• Problem to work on
In the data, extract each line that holds the string "https".

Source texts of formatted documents
******
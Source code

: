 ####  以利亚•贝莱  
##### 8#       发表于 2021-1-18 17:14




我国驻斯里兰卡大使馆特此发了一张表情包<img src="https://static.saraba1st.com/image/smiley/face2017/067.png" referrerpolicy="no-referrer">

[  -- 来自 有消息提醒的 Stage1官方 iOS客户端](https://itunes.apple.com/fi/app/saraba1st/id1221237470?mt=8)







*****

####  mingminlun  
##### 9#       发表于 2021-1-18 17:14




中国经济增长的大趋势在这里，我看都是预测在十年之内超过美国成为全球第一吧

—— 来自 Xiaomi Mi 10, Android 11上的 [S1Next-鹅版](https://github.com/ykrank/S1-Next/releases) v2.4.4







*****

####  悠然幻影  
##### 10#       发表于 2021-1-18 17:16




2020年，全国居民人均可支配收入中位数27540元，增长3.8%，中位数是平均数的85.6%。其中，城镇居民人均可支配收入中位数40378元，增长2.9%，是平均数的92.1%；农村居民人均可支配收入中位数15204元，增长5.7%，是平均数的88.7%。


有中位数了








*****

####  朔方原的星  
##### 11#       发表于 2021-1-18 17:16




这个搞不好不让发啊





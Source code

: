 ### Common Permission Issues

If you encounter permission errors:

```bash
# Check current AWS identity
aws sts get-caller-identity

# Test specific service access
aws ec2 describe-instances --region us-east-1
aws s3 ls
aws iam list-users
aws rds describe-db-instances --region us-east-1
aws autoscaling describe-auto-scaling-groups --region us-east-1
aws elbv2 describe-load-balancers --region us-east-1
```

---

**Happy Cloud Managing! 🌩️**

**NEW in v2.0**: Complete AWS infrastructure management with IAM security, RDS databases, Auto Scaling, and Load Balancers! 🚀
******
• Exercise answer
我国驻斯里兰卡大使馆特此发了一张表情包<img src="https://static.saraba1st.com/image/smiley/face2017/067.png" referrerpolicy="no-referrer">
[  -- 来自 有消息提醒的 Stage1官方 iOS客户端](https://itunes.apple.com/fi/app/saraba1st/id1221237470?mt=8)
—— 来自 Xiaomi Mi 10, Android 11上的 [S1Next-鹅版](https://github.com/ykrank/S1-Next/releases) v2.4.4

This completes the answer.